As an extra fact, Christopher Columbus brought the first orange seeds to the New World on his second voyage in 1493.


A new English word is created every 90 minutes!

You find yourself flummoxed, bamboozled, and utterly nonplussed by a series of onerous words the author has surreptitiously placed in his or her latest feature column.

The author’s lexical audacity catapults you into a fit of neaderthalic rage. Big and complex words suck–when you find them in books you probably skip over them and hope that the rest of the sentence can get the point across.

And when you use big words everyone thinks you’re arrogant or trying too hard to sound smart. As of 2012, there were over 1 million words in the English language.

In the English language, there is a new word created every 98 minutes or about 14.7 words per day! What counts as a word these days? Omg! R u srs? Lol, k.
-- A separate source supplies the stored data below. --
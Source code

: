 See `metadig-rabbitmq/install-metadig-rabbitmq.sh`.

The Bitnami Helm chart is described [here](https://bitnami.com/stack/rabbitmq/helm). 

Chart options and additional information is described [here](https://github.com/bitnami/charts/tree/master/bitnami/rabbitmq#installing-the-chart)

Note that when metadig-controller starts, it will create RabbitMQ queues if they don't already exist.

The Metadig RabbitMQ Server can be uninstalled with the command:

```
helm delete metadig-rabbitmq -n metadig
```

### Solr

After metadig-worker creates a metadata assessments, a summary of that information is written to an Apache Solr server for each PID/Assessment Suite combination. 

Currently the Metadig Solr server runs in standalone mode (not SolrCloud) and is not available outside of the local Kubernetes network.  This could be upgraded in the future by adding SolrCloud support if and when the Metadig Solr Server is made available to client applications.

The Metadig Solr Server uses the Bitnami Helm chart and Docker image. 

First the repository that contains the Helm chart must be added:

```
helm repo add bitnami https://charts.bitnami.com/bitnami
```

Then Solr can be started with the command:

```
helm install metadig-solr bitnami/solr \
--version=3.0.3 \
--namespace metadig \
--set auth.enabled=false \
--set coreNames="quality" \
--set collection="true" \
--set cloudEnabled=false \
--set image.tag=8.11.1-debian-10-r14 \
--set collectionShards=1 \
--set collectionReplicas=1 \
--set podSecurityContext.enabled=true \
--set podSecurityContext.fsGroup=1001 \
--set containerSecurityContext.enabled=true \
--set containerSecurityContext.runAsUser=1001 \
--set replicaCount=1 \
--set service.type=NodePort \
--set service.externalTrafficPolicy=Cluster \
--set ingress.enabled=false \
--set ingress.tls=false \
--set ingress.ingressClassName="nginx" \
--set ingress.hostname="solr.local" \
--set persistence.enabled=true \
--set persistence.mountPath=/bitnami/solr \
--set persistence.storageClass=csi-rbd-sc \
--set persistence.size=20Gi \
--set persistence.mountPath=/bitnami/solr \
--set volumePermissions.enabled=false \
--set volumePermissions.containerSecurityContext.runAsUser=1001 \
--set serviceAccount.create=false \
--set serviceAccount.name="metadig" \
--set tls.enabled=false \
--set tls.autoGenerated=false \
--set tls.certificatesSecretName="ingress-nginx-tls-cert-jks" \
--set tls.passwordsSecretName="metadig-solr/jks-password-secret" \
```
Brb.

I just expressed surprise, intrigue, delight, understanding, and urgency in 20 characters.


There is a difference between being a trooper and being a trouper!

Trooper from the French "troupier" is the equivalent rank to private in a regiment with a cavalry tradition in the British Army and many other Commonwealth armies, including those of Australia, Canada, South Africa and New Zealand.
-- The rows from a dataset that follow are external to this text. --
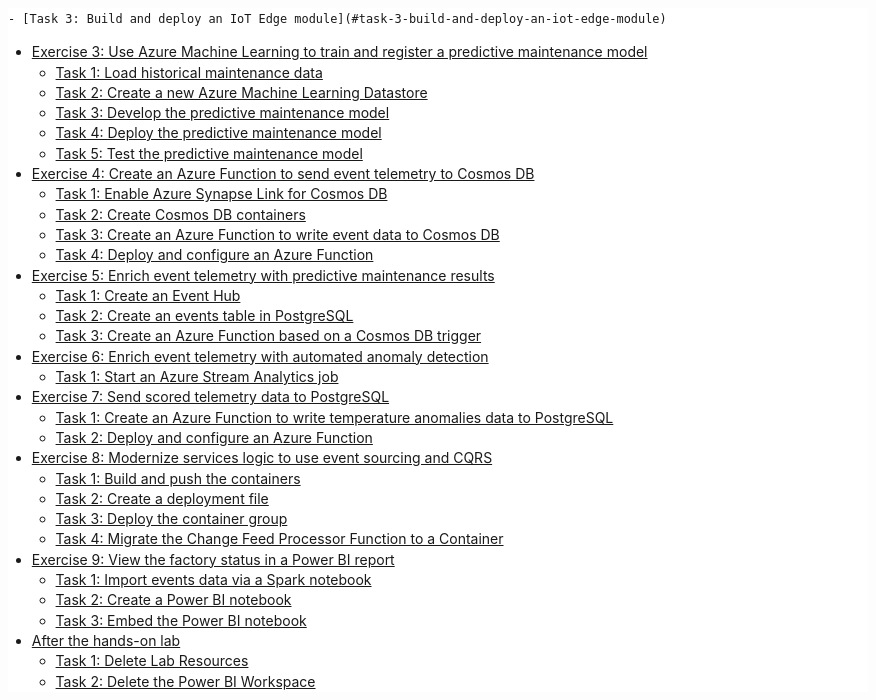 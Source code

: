     - [Task 3: Build and deploy an IoT Edge module](#task-3-build-and-deploy-an-iot-edge-module)
  - [Exercise 3: Use Azure Machine Learning to train and register a predictive maintenance model](#exercise-3-use-azure-machine-learning-to-train-and-register-a-predictive-maintenance-model)
    - [Task 1: Load historical maintenance data](#task-1-load-historical-maintenance-data)
    - [Task 2: Create a new Azure Machine Learning Datastore](#task-2-create-a-new-azure-machine-learning-datastore)
    - [Task 3: Develop the predictive maintenance model](#task-3-develop-the-predictive-maintenance-model)
    - [Task 4: Deploy the predictive maintenance model](#task-4-deploy-the-predictive-maintenance-model)
    - [Task 5: Test the predictive maintenance model](#task-5-test-the-predictive-maintenance-model)
  - [Exercise 4:  Create an Azure Function to send event telemetry to Cosmos DB](#exercise-4--create-an-azure-function-to-send-event-telemetry-to-cosmos-db)
    - [Task 1: Enable Azure Synapse Link for Cosmos DB](#task-1-enable-azure-synapse-link-for-cosmos-db)
    - [Task 2: Create Cosmos DB containers](#task-2-create-cosmos-db-containers)
    - [Task 3: Create an Azure Function to write event data to Cosmos DB](#task-3-create-an-azure-function-to-write-event-data-to-cosmos-db)
    - [Task 4: Deploy and configure an Azure Function](#task-4-deploy-and-configure-an-azure-function)
  - [Exercise 5:  Enrich event telemetry with predictive maintenance results](#exercise-5--enrich-event-telemetry-with-predictive-maintenance-results)
    - [Task 1:  Create an Event Hub](#task-1--create-an-event-hub)
    - [Task 2: Create an events table in PostgreSQL](#task-2-create-an-events-table-in-postgresql)
    - [Task 3: Create an Azure Function based on a Cosmos DB trigger](#task-3-create-an-azure-function-based-on-a-cosmos-db-trigger)
  - [Exercise 6:  Enrich event telemetry with automated anomaly detection](#exercise-6--enrich-event-telemetry-with-automated-anomaly-detection)
    - [Task 1: Start an Azure Stream Analytics job](#task-1-start-an-azure-stream-analytics-job)
  - [Exercise 7:  Send scored telemetry data to PostgreSQL](#exercise-7--send-scored-telemetry-data-to-postgresql)
    - [Task 1: Create an Azure Function to write temperature anomalies data to PostgreSQL](#task-1-create-an-azure-function-to-write-temperature-anomalies-data-to-postgresql)
    - [Task 2: Deploy and configure an Azure Function](#task-2-deploy-and-configure-an-azure-function)
  - [Exercise 8: Modernize services logic to use event sourcing and CQRS](#exercise-8-modernize-services-logic-to-use-event-sourcing-and-cqrs)
    - [Task 1: Build and push the containers](#task-1-build-and-push-the-containers)
    - [Task 2: Create a deployment file](#task-2-create-a-deployment-file)
    - [Task 3: Deploy the container group](#task-3-deploy-the-container-group)
    - [Task 4: Migrate the Change Feed Processor Function to a Container](#task-4-migrate-the-change-feed-processor-function-to-a-container)
  - [Exercise 9: View the factory status in a Power BI report](#exercise-9-view-the-factory-status-in-a-power-bi-report)
    - [Task 1: Import events data via a Spark notebook](#task-1-import-events-data-via-a-spark-notebook)
    - [Task 2: Create a Power BI notebook](#task-2-create-a-power-bi-notebook)
    - [Task 3: Embed the Power BI notebook](#task-3-embed-the-power-bi-notebook)
  - [After the hands-on lab](#after-the-hands-on-lab)
    - [Task 1: Delete Lab Resources](#task-1-delete-lab-resources)
    - [Task 2:  Delete the Power BI Workspace](#task-2--delete-the-power-bi-workspace)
Today, most cavalry units operate in the armoured role, equipped with tanks or other armoured fighting vehicles.

Some armoured regiments without a cavalry tradition do not use the rank, a notable exception being the British Royal Tank Regiment which follows the naming conventions of it's fellow regiments in the Royal Armoured Corps.

On the other hand, a trouper is someone who works very hard, is very reliable, and does not complain when there are problems.

Hopefully you won’t confuse these two anymore!


Some awesome lists!

The word "ye" is actually pronounced as "the"

“Ye” was the second-person, plural, personal pronoun (nominative), spelled in Old English as "ge". In Middle English and Early Modern English, it was used to address an equal or superior person.

It is also common today in Ireland's Hiberno-English to distinguish from the singular "you".

"Ye" is also sometimes used to represent an Early Modern English form of the word "the". In this transcription the letter which resembles a 'Y' is actually a thorn, the predecessor to the modern digraph "th".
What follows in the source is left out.